Trying to change cultures within banking institutions is never easy, which is why Barclays’ new chief executive is taking a hard and seemingly Soviet-era approach at the UK bank. The message is clear: Barclays would now like to be seen as a stodgy commercial bank run by a proselytizing Brit.
It’s a bit like the Gulag with all this ‘re-education’ going on," my mole grumbled. Mole is a senior trader at Barclays in London and has witnessed, with a jaundiced eye, the new Barclays chief executive’s purging offensive. Antony Jenkins, who replaced Bob Diamond last September, has been babbling to anyone who will listen that he will change the culture at the bank and turn it from a wicked hobgoblin into a fragrant princess. Jenkins purrs that murky episodes like complex tax planning that aimed to "rip the Revenue’s eyeballs out" (in trader’s parlance) and fund-raisings that lack transparency are things of the past for the UK bank. However, I wonder if this will be the case.
Andrew Tyrie, MP, the redoubtable chairman of the UK’s Parliamentary Commission on Banking Standards, would appear to be another sceptic. Tyrie described Barclays’ Sir John Sunderland‘s defence of the generous bonuses awarded to former CEO Bob Diamond as "absolutely extraordinary". Sir John is the head of Barclays’ remuneration committee and appears more mellow towards the former CEO than Alison Carnwath, his predecessor. Carnwath, stiletto in hand, skewered Diamond when she told the commission that he "thought he found loyalty in people around him by paying them a lot of money".
But back to Sir John, who by the way is also chairman of Merlin Entertainments, so presumably knows a thing or two about goblins and princesses. Jovial John insisted that Diamond deserved his £2.7 million bonus award for 2011 given that he had led the bank "with great energy, enthusiasm and skill". Following these comments, Tyrie harrumphed waspishly that Sir John’s evidence indicated "there is a huge task ahead to change the culture of Barclays".
Round two occurred in early February and this time it was Jenkins and chairman Sir David Walker who appeared in front of the commission. One commentator amusingly described Jenkins as wearing such a drab suit that he resembled a chemistry teacher and Walker, who is a former Treasury mandarin, as exuding "a world-weary Sir Humphreyness". Sadly, this latter encounter didn’t fare much better than the first and ended with Tyrie – I like to imagine him rolling his eyes towards the ceiling – grumbling: "Well, um. We’ll see. We’ve heard a lot of good intentions. What we want is some concrete evidence."

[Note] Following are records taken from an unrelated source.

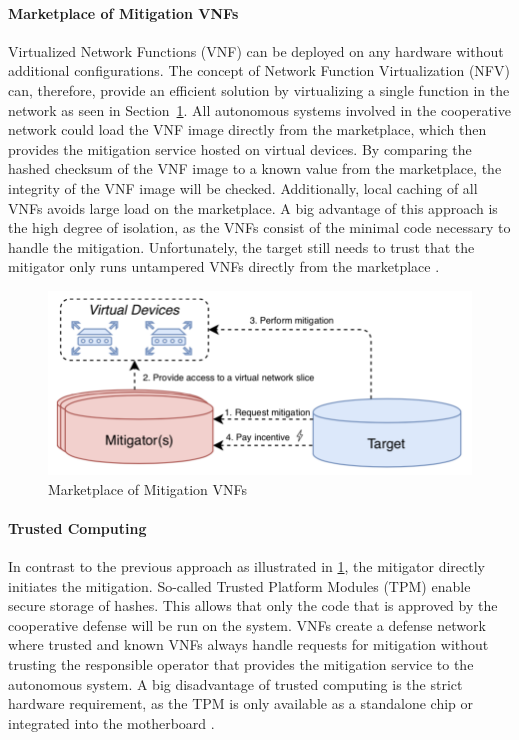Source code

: \paragraph{Marketplace of Mitigation VNFs}
Virtualized  Network Functions (VNF) can be deployed on any hardware without additional configurations. The concept of Network Function Virtualization (NFV) can, therefore, provide an efficient solution by virtualizing a single function in the network as seen in Section~\ref{ddos_marketplace_vnf}. All autonomous systems involved in the cooperative network could load the VNF image directly from the marketplace, which then provides the mitigation service hosted on virtual devices. By comparing the hashed checksum of the VNF image to a known value from the marketplace, the integrity of the VNF image will be checked. Additionally, local caching of all VNFs avoids large load on the marketplace. A big advantage of this approach is the high degree of isolation, as the VNFs consist of the minimal code necessary to handle the mitigation. Unfortunately, the target still needs to trust that the mitigator only runs untampered VNFs directly from the marketplace \cite{Mannhart2018}.
\begin{figure}[ht]
  \begin{center}
    \includegraphics[scale=0.5]{Talk7/img/ddos/cooperative_network_marketplace_vnfs}
  \end{center}
  \caption{Marketplace of Mitigation VNFs}
  \label{ddos_marketplace_vnf}
\end{figure}

\paragraph{Trusted Computing}
In contrast to the previous approach as illustrated in \ref{ddos_marketplace_vnf}, the mitigator directly initiates the mitigation. So-called Trusted Platform Modules (TPM) enable secure storage of hashes. This allows that only the code that is approved by the cooperative defense will be run on the system. VNFs create a defense network where trusted and known VNFs always handle requests for mitigation without trusting the responsible operator that provides the mitigation service to the autonomous system.  A big disadvantage of trusted computing is the strict hardware requirement, as the TPM is only available as a standalone chip or integrated into the motherboard \cite{Mannhart2018}.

A savvy investor would share Tyrie’s caution. Diamond was forced out from Barclays in early July. In late July, the shares slid to an eight-month low of £1.50 and since then they have more than doubled on little more than hope and air. Of course, we must take into account that the banking sector as a whole has done well during that period. A source told me that the hedge fund community believed Jenkins would spin out the investment bank and that would provide a windfall for shareholders.

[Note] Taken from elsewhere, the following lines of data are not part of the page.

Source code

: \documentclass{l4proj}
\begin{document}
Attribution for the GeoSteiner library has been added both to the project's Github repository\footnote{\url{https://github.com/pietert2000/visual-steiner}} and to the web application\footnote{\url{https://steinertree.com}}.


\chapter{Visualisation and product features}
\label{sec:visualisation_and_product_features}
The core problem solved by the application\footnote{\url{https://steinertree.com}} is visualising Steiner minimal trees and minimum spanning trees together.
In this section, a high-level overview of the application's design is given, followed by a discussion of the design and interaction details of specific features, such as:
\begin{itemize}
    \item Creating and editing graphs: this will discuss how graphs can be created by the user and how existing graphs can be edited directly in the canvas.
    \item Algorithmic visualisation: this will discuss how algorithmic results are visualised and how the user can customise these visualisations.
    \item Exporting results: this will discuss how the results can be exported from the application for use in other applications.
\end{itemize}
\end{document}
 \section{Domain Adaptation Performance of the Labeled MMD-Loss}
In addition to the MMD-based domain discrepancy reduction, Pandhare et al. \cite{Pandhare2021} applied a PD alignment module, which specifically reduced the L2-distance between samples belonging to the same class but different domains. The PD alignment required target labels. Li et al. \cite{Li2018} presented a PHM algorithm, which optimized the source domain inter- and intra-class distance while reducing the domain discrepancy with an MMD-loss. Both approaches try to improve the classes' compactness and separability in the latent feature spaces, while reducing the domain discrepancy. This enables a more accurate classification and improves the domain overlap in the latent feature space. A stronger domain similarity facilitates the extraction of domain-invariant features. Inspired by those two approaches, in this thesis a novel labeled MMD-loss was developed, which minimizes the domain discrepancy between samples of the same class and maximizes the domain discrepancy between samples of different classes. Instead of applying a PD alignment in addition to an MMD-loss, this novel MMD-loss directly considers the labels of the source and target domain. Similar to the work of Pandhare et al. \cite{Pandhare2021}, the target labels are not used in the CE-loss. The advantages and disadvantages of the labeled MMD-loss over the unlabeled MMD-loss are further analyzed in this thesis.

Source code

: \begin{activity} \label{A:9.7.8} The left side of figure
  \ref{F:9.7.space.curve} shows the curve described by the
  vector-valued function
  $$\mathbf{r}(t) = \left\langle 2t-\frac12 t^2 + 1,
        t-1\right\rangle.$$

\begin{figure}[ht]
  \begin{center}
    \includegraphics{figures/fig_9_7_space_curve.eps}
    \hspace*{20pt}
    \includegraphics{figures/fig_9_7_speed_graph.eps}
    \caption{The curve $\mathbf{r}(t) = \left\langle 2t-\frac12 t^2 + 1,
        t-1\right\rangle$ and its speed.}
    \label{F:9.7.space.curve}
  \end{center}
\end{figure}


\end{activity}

I never shared this belief. Why would any sane chief executive divest an operation that as at year-end 2012 accounted for some 57% of the group’s adjusted profit before tax. Also capital intensive, full-service investment banks will have difficulty funding themselves in this new era of low leverage and higher regulatory scrutiny. Think about little Jefferies, an independent US investment bank, which ran into the arms of the more chunky conglomerate Leucadia National last November. Jefferies sold itself to its largest shareholder for some $3 billion shortly after Moody’s downgraded its debt to one notch above junk.

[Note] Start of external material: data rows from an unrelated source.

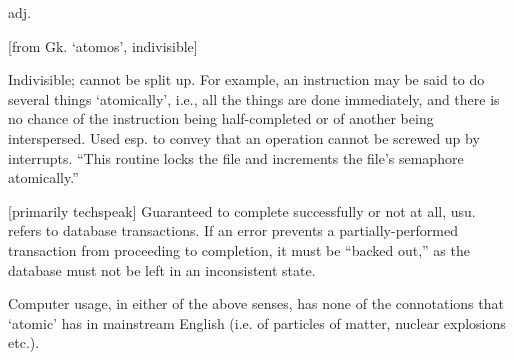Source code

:  adj.

[from Gk. `atomos', indivisible]
\begin{inparaenum}
	\item Indivisible; cannot be split up. For example, an instruction may be
		said to do several things `atomically', i.e., all the things are done
		immediately, and there is no chance of the instruction being
		half-completed or of another being interspersed. Used esp. to convey
		that an operation cannot be screwed up by interrupts. ``This routine
		locks the file and increments the file's semaphore atomically.''

	\item {[}primarily techspeak] Guaranteed to complete successfully or not at
		all, usu. refers to database transactions. If an error prevents a
		partially-performed transaction from proceeding to completion, it must
		be ``backed out,'' as the database must not be left in an inconsistent
		state.
\end{inparaenum}

Computer usage, in either of the above senses, has none of the connotations
that `atomic' has in mainstream English (i.e. of particles of matter, nuclear
explosions etc.).

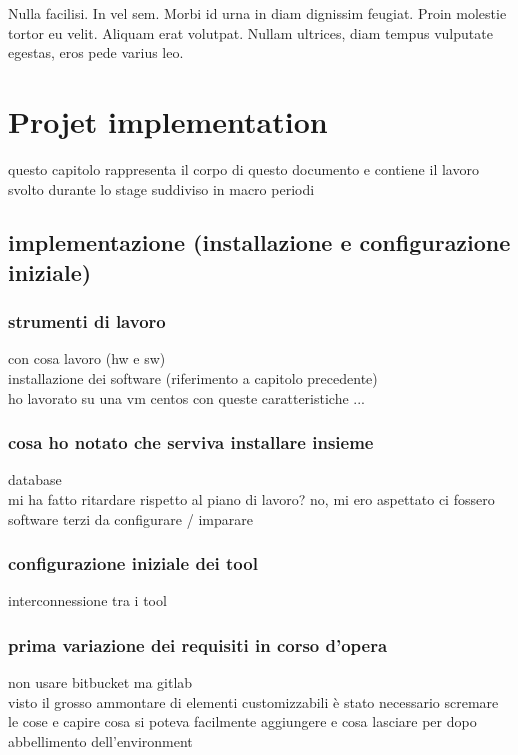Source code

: \begin{savequote}[75mm]
Nulla facilisi. In vel sem. Morbi id urna in diam dignissim feugiat. Proin molestie tortor eu velit. Aliquam erat volutpat. Nullam ultrices, diam tempus vulputate egestas, eros pede varius leo.
\end{savequote}

\chapter{Projet implementation}

questo capitolo rappresenta il corpo di questo documento e contiene il lavoro svolto durante lo stage suddiviso in macro periodi

\section{implementazione (installazione e configurazione iniziale)}

	\subsection{strumenti di lavoro}
		con cosa lavoro (hw e sw)\\
		installazione dei software (riferimento a capitolo precedente)\\
		ho lavorato su una vm centos con queste caratteristiche ...
		
	\subsection{cosa ho notato che serviva installare insieme}
		database\\
		mi ha fatto ritardare rispetto al piano di lavoro? no, mi ero aspettato ci fossero software terzi da configurare / imparare
	
	\subsection{configurazione iniziale dei tool}
		interconnessione tra i tool
	
	\subsection{prima variazione dei requisiti in corso d'opera}
		non usare bitbucket ma gitlab\\
		visto il grosso ammontare di elementi customizzabili è stato necessario scremare le cose e capire cosa si poteva facilmente aggiungere e cosa lasciare per dopo\\
		abbellimento dell'environment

In mid-February, Jenkins unveiled his new strategic plan in an effort to put the bad old Bob days behind the bank. Barclays would focus on three main geographies – the UK, the US and Africa – rather an odd and unlikely combination. There would be job cuts (1,800 in the investment bank, 1,900 in the retail and business bank), business closures (the infamous structured capital markets division, where Roger Jenkins once practised his alchemy, is to be shuttered) and pay for staff will decline while pay to shareholders should increase. The market loved it, with the share price rising by some 8% in the next few hours.
But there are choppy waters ahead. Jenkins has to negotiate the tricky annual bonus round. How will he incentivize the restless investment banking troops? The new culture of parsimonious pay might not be as appealing as the old regime of fulsome largesse. Many of BarCap’s investment bankers are former Lehman employees. I doubt they relish the new regime and being part of a stodgy commercial bank run by a proselytizing Brit. And of course, Jenkins needs the various businesses to make money so that he can improve the bank’s return on equity: he has promised to deliver an ROE above the bank’s 11.5% cost of capital by 2015.